Ilustrasi orang-orang bergandengan tangan, kursi kosong, tali menggantung, dan awan beserta petir yang menyimbolkan orang-orang yang saling melindungi agar tidak memikirkan untuk bunuh diri. (Ilustrasi: Alfira Putri Marcheliana Idris/SM)
Peringatan: Tulisan ini mengandung unsur kekerasan yang dapat memicu trauma, khususnya bagi para penyintas kekerasan. Berhentilah sejenak jika pembaca merasa tidak nyaman, hubungi layanan konseling psikologis jika kondisi tersebut sekiranya dapat membahayakan diri.
Suaramahasiswa.info, Unisba– Fenomena bunuh diri, terus menjadi sorotan di tengah kompleksnya tekanan hidup. Hal tersebut disebabkan oleh berbagai faktor, mulai dari masalah kesehatan mental, tekanan ekonomi, hingga kurangnya dukungan sosial.
Dosen Fakultas Psikologi Universitas Islam Bandung (Unisba) sekaligus Psikolog Unit Layanan Psikologi Terpadu (ULPT) Unisba, Stephani Raihana Hamdan, mengatakan bahwa manusia tidak memiliki naluri untuk mengakhiri hidupnya melainkan menyelamatkan diri. “Secara psikologis, kondisi asli manusia itu tidak memiliki insting ingin mematikan diri, justru ingin menyelamatkan diri.” Katanya kepada Tribunjabar.id pada Rabu, (29/11/2023).
Menurutnya, keinginan bunuh diri pada seseorang tidak sepenuhnya didasarkan untuk mengakhiri hidup. Namun, hal tersebut lebih dipicu oleh perasaan frustasi yang mendalam serta pengaruh dari faktor budaya.
Kasus bunuh diri di berbagai kalangan usia menjadi masalah kompleks pun memerlukan pendekatan yang holistik. Penyebabnya, yakni tekanan akademik, ekspektasi sosial, gangguan mental berupa depresi dan kecemasan. Selain itu, adanya beban finansial dan permasalahan interpersonal yang menyebabkan kesedihan mendalam juga menjadi penyebab seseorang melakukan tindakan tersebut.
Bunuh diri di kalangan mahasiswa menjadi fenomena yang mengejutkan sekaligus menyedihkan. Di balik gambaran cerahnya dunia perkuliahan, tersembunyi realitas suram berupa kepedihan emosional yang dialami sebagian mahasiswa. Fenomena ini menunjukkan penderitaan tak terlihat di balik senyuman serta keberhasilan akademis mereka.
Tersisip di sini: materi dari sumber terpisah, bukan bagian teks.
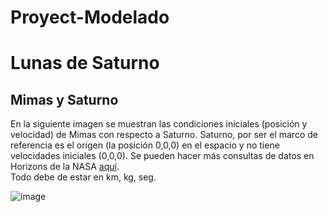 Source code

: # Proyect-Modelado
# Lunas de Saturno
## Mimas y Saturno
En la siguiente imagen se muestran las condiciones iniciales (posición y velocidad) de Mimas con respecto a Saturno. Saturno, por ser el marco de referencia es el orígen (la posición 0,0,0) en el espacio y no tiene velocidades iniciales (0,0,0). Se pueden hacer más consultas de datos en Horizons de la NASA [aquí](https://ssd.jpl.nasa.gov/horizons.cgi).         
Todo debe de estar en km, kg, seg.        

![image](https://user-images.githubusercontent.com/28678081/103158099-d67f0780-477f-11eb-9f8e-caebb71069b7.png)
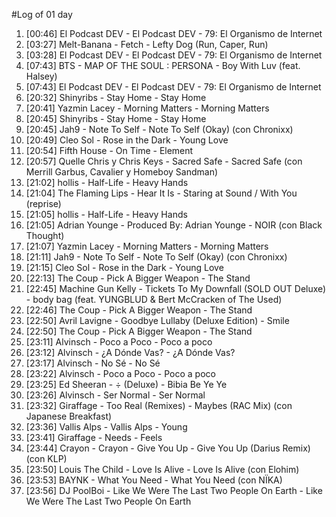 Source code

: #Log of 01 day

1. [00:46] El Podcast DEV - El Podcast DEV - 79: El Organismo de Internet
1. [03:27] Melt-Banana - Fetch - Lefty Dog (Run, Caper, Run)
1. [03:28] El Podcast DEV - El Podcast DEV - 79: El Organismo de Internet
1. [07:43] BTS - MAP OF THE SOUL : PERSONA - Boy With Luv (feat. Halsey)
1. [07:43] El Podcast DEV - El Podcast DEV - 79: El Organismo de Internet
1. [20:32] Shinyribs - Stay Home - Stay Home
1. [20:41] Yazmin Lacey - Morning Matters - Morning Matters
1. [20:45] Shinyribs - Stay Home - Stay Home
1. [20:45] Jah9 - Note To Self - Note To Self (Okay) (con Chronixx)
1. [20:49] Cleo Sol - Rose in the Dark - Young Love
1. [20:54] Fifth House - On Time - Element
1. [20:57] Quelle Chris y Chris Keys - Sacred Safe - Sacred Safe (con Merrill Garbus, Cavalier y Homeboy Sandman)
1. [21:02] hollis - Half-Life - Heavy Hands
1. [21:04] The Flaming Lips - Hear It Is - Staring at Sound / With You (reprise)
1. [21:05] hollis - Half-Life - Heavy Hands
1. [21:05] Adrian Younge - Produced By: Adrian Younge - NOIR (con Black Thought)
1. [21:07] Yazmin Lacey - Morning Matters - Morning Matters
1. [21:11] Jah9 - Note To Self - Note To Self (Okay) (con Chronixx)
1. [21:15] Cleo Sol - Rose in the Dark - Young Love
1. [22:13] The Coup - Pick A Bigger Weapon - The Stand
1. [22:45] Machine Gun Kelly - Tickets To My Downfall (SOLD OUT Deluxe) - body bag (feat. YUNGBLUD & Bert McCracken of The Used)
1. [22:46] The Coup - Pick A Bigger Weapon - The Stand
1. [22:50] Avril Lavigne - Goodbye Lullaby (Deluxe Edition) - Smile
1. [22:50] The Coup - Pick A Bigger Weapon - The Stand
1. [23:11] Alvinsch - Poco a Poco - Poco a poco
1. [23:12] Alvinsch - ¿A Dónde Vas? - ¿A Dónde Vas?
1. [23:17] Alvinsch - No Sé - No Sé
1. [23:22] Alvinsch - Poco a Poco - Poco a poco
1. [23:25] Ed Sheeran - ÷ (Deluxe) - Bibia Be Ye Ye
1. [23:26] Alvinsch - Ser Normal - Ser Normal
1. [23:32] Giraffage - Too Real (Remixes) - Maybes (RAC Mix) (con Japanese Breakfast)
1. [23:36] Vallis Alps - Vallis Alps - Young
1. [23:41] Giraffage - Needs - Feels
1. [23:44] Crayon - Crayon - Give You Up - Give You Up (Darius Remix) (con KLP)
1. [23:50] Louis The Child - Love Is Alive - Love Is Alive (con Elohim)
1. [23:53] BAYNK - What You Need - What You Need (con NÏKA)
1. [23:56] DJ PoolBoi - Like We Were The Last Two People On Earth - Like We Were The Last Two People On Earth
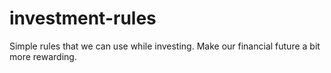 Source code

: # investment-rules
Simple rules that we can use while investing. Make our financial future a bit more rewarding.

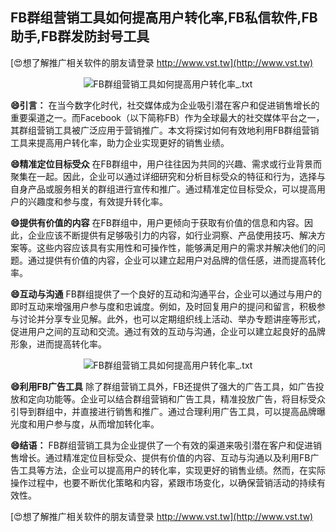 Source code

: ## **FB群组营销工具如何提高用户转化率,FB私信软件,FB助手,FB群发防封号工具**

[😍想了解推广相关软件的朋友请登录 http://www.vst.tw](http://www.vst.tw)

 <center><img src="https://vst.tw/MP4/tuiguang/png/4.png" alt="FB群组营销工具如何提高用户转化率_.txt"></center>

**😄引言：**
在当今数字化时代，社交媒体成为企业吸引潜在客户和促进销售增长的重要渠道之一。而Facebook（以下简称FB）作为全球最大的社交媒体平台之一，其群组营销工具被广泛应用于营销推广。本文将探讨如何有效地利用FB群组营销工具来提高用户转化率，助力企业实现更好的销售业绩。

**😄精准定位目标受众**
在FB群组中，用户往往因为共同的兴趣、需求或行业背景而聚集在一起。因此，企业可以通过详细研究和分析目标受众的特征和行为，选择与自身产品或服务相关的群组进行宣传和推广。通过精准定位目标受众，可以提高用户的兴趣度和参与度，有效提升转化率。

**😄提供有价值的内容**
在FB群组中，用户更倾向于获取有价值的信息和内容。因此，企业应该不断提供有足够吸引力的内容，如行业洞察、产品使用技巧、解决方案等。这些内容应该具有实用性和可操作性，能够满足用户的需求并解决他们的问题。通过提供有价值的内容，企业可以建立起用户对品牌的信任感，进而提高转化率。

**😄互动与沟通**
FB群组提供了一个良好的互动和沟通平台，企业可以通过与用户的即时互动来增强用户参与度和忠诚度。例如，及时回复用户的提问和留言，积极参与讨论并分享专业见解。此外，也可以定期组织线上活动、举办专题讲座等形式，促进用户之间的互动和交流。通过有效的互动与沟通，企业可以建立起良好的品牌形象，进而提高转化率。

 <center><img src="https://vst.tw/MP4/tuiguang/png/6.png" alt="FB群组营销工具如何提高用户转化率_.txt"></center>

**😄利用FB广告工具**
除了群组营销工具外，FB还提供了强大的广告工具，如广告投放和定向功能等。企业可以结合群组营销和广告工具，精准投放广告，将目标受众引导到群组中，并直接进行销售和推广。通过合理利用广告工具，可以提高品牌曝光度和用户参与度，从而增加转化率。

**😄结语：**
FB群组营销工具为企业提供了一个有效的渠道来吸引潜在客户和促进销售增长。通过精准定位目标受众、提供有价值的内容、互动与沟通以及利用FB广告工具等方法，企业可以提高用户的转化率，实现更好的销售业绩。然而，在实际操作过程中，也要不断优化策略和内容，紧跟市场变化，以确保营销活动的持续有效性。

[😍想了解推广相关软件的朋友请登录 http://www.vst.tw](http://www.vst.tw)



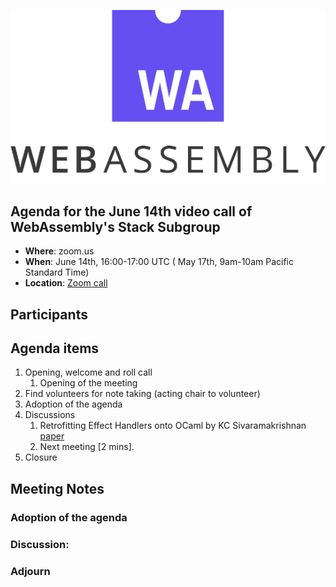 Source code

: ![WebAssembly logo](/images/WebAssembly.png)

## Agenda for the June 14th video call of WebAssembly's Stack Subgroup

- **Where**: zoom.us
- **When**:  June 14th, 16:00-17:00 UTC ( May 17th, 9am-10am Pacific Standard Time)
- **Location**: [Zoom call](https://zoom.us/j/91846860726?pwd=NVVNVmpvRVVFQkZTVzZ1dTFEcXgrdz09)


## Participants


## Agenda items

1. Opening, welcome and roll call
    1. Opening of the meeting
1. Find volunteers for note taking (acting chair to volunteer)
1. Adoption of the agenda
1. Discussions
   1. Retrofitting Effect Handlers onto OCaml by KC Sivaramakrishnan [paper](https://kcsrk.info/papers/retro-concurrency_pldi_21.pdf)
   1. Next meeting [2 mins].
1. Closure

## Meeting Notes

### Adoption of the agenda

### Discussion:

### Adjourn
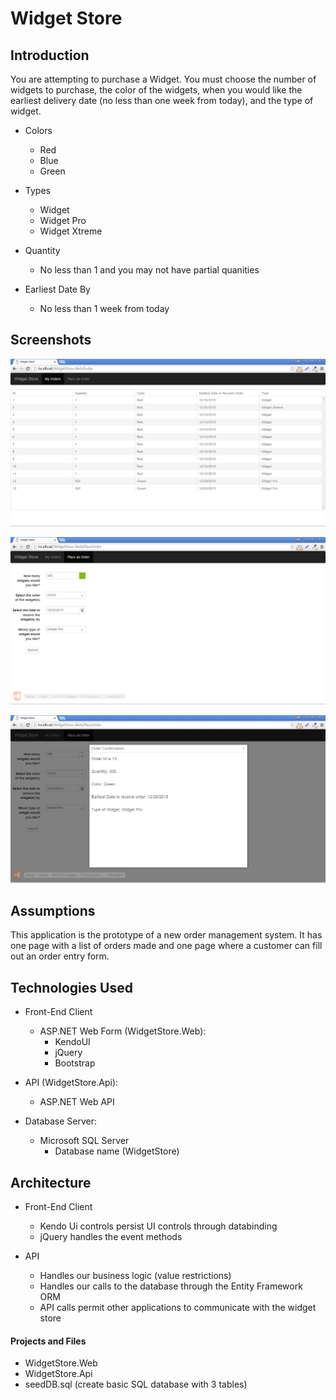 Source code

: # Widget Store
## Introduction
You are attempting to purchase a Widget. You must choose the number of widgets to purchase, the color of the widgets, when you would like the earliest delivery date (no less than one week from today), and the type of widget.

* Colors
    * Red
    * Blue
    * Green

* Types
    * Widget
    * Widget Pro
    * Widget Xtreme

* Quantity
    * No less than 1 and you may not have partial quanities

* Earliest Date By
    * No less than 1 week from today

## Screenshots
![Image of List of Orders](ListofOrders.png)

![Image of List of Orders](PlaceOrder.png)

![Image of List of Orders](OrderConfirmation.png)

## Assumptions
This application is the prototype of a new order management system. It has one page with a list of orders made and one page where a customer can fill out an order entry form.


## Technologies Used
- Front-End Client
    * ASP.NET Web Form (WidgetStore.Web):
        * KendoUI
        * jQuery
        * Bootstrap

- API (WidgetStore.Api):
    * ASP.NET Web API

- Database Server:
    * Microsoft SQL Server
        * Database name (WidgetStore)

## Architecture
- Front-End Client
    * Kendo Ui controls persist UI controls through databinding
    * jQuery handles the event methods

- API
    * Handles our business logic (value restrictions)
    * Handles our calls to the database through the Entity Framework ORM
    * API calls permit other applications to communicate with the widget store

#### Projects and Files
- WidgetStore.Web
- WidgetStore.Api
- seedDB.sql (create basic SQL database with 3 tables) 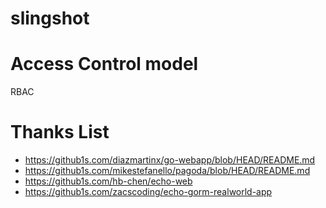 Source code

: # slingshot


# Access Control model

RBAC


# Thanks List

- https://github1s.com/diazmartinx/go-webapp/blob/HEAD/README.md
- https://github1s.com/mikestefanello/pagoda/blob/HEAD/README.md
- https://github1s.com/hb-chen/echo-web
- https://github1s.com/zacscoding/echo-gorm-realworld-app
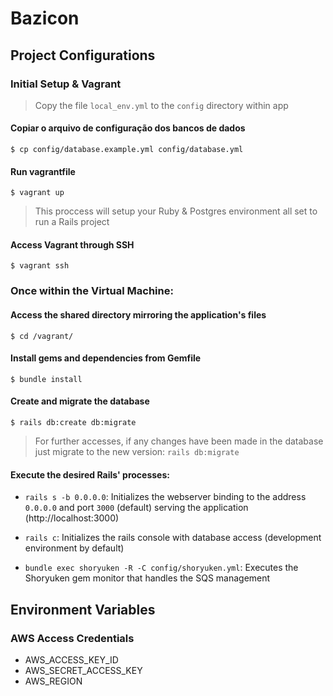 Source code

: # Bazicon

## Project Configurations

### Initial Setup & Vagrant

> Copy the file `local_env.yml` to the `config` directory within app

#### Copiar o arquivo de configuração dos bancos de dados

`$ cp config/database.example.yml config/database.yml`

#### Run vagrantfile

`$ vagrant up`

> This proccess will setup your Ruby & Postgres environment all set to run a Rails project

#### Access Vagrant through SSH

`$ vagrant ssh`

### Once within the Virtual Machine:

#### Access the shared directory mirroring the application's files

`$ cd /vagrant/`

#### Install gems and dependencies from Gemfile

`$ bundle install`

#### Create and migrate the database

`$ rails db:create db:migrate`

> For further accesses, if any changes have been made in the database just migrate to the new version:  `rails db:migrate`

#### Execute the desired Rails' processes:

- `rails s -b 0.0.0.0`: Initializes the webserver binding to the address `0.0.0.0` and port `3000` (default) serving the application (http://localhost:3000)

- `rails c`: Initializes the rails console with database access (development environment by default)

- `bundle exec shoryuken -R -C config/shoryuken.yml`: Executes the Shoryuken gem monitor that handles the SQS management

## Environment Variables

### AWS Access Credentials

- AWS_ACCESS_KEY_ID
- AWS_SECRET_ACCESS_KEY
- AWS_REGION
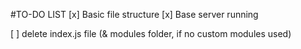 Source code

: #TO-DO LIST
[x] Basic file structure
[x] Base server running


[ ] delete index.js file (& modules folder, if no custom modules used)
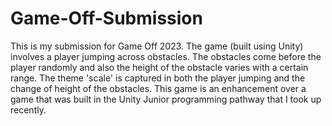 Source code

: # Game-Off-Submission

This is my submission for Game Off 2023. The game (built using Unity) involves a player jumping across obstacles. The obstacles come before the player randomly and also the height of the obstacle varies with a certain range. The theme 'scale' is captured in both the player jumping and the change of height of the obstacles. This game is an enhancement over a game that was built in the Unity Junior programming pathway that I took up recently. 
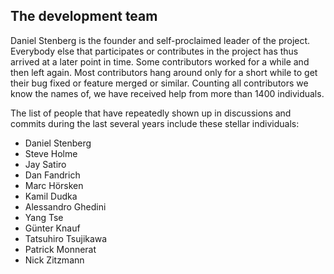 ## The development team

Daniel Stenberg is the founder and self-proclaimed leader of the
project. Everybody else that participates or contributes in the project has
thus arrived at a later point in time. Some contributors worked for a while
and then left again. Most contributors hang around only for a short while to
get their bug fixed or feature merged or similar. Counting all contributors
we know the names of, we have received help from more than 1400 individuals.

The list of people that have repeatedly shown up in discussions and commits
during the last several years include these stellar individuals:

- Daniel Stenberg
- Steve Holme
- Jay Satiro
- Dan Fandrich
- Marc Hörsken
- Kamil Dudka
- Alessandro Ghedini
- Yang Tse
- Günter Knauf
- Tatsuhiro Tsujikawa
- Patrick Monnerat
- Nick Zitzmann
Contohnya, kasus dugaan bunuh diri mahasiswa Universitas Pendidikan Indonesia (UPI) yang ditemukan tewas di Gedung Gymnasium pada Desember 2024. Sebelumnya, korban sempat adu mulut dengan sang mantan kekasih. Meskipun dugaan awal menyebutkan bunuh diri, pihak kepolisian masih menyelidiki kemungkinan penyebab kematiannya.
Contoh lainnya, yaitu kasus bunuh diri mahasiswa Universitas Negeri Semarang (Unnes) di kamar indekos nya. Korban mengakhiri hidup dengan gantung diri, diduga karena tekanan dari utang pinjaman online yang menjeratnya. Adapun surat wasiat yang ditemukan menyiratkan perasaan putus asa serta kesedihan yang mendalam.
Upaya pencegahan bunuh diri di kalangan mahasiswa perlu melibatkan dukungan emosional, khususnya di lingkungan pendidikan. Langkah pertama menyikapi teman yang ingin bunuh diri dengan mendengarkan secara empati serta memberi ruang untuk berbicara tanpa interupsi juga menghakimi. Lalu, memvalidasi perasaan mereka, dan menghargai keberaniannya untuk berbicara.
Selain itu, ajukan pertanyaan yang tepat untuk membantu mengekspresikan perasaan lebih dalam, namun tetap prioritaskan keselamatannya, bahkan jika harus melibatkan pihak lain. Pencegahan lainnya berupa penelitian dan pemantauan secara berkala untuk memahami kecenderungan bunuh diri, faktor risiko, serta mengevaluasi efektivitas program pencegahan.
Fenomena bunuh diri terus menjadi masalah kompleks yang dipengaruhi oleh berbagai faktor, mulai dari kesehatan mental hingga kurangnya dukungan sosial. Perlunya pendekatan holistik supaya faktor-faktor tersebut dapat diatasi secara menyeluruh.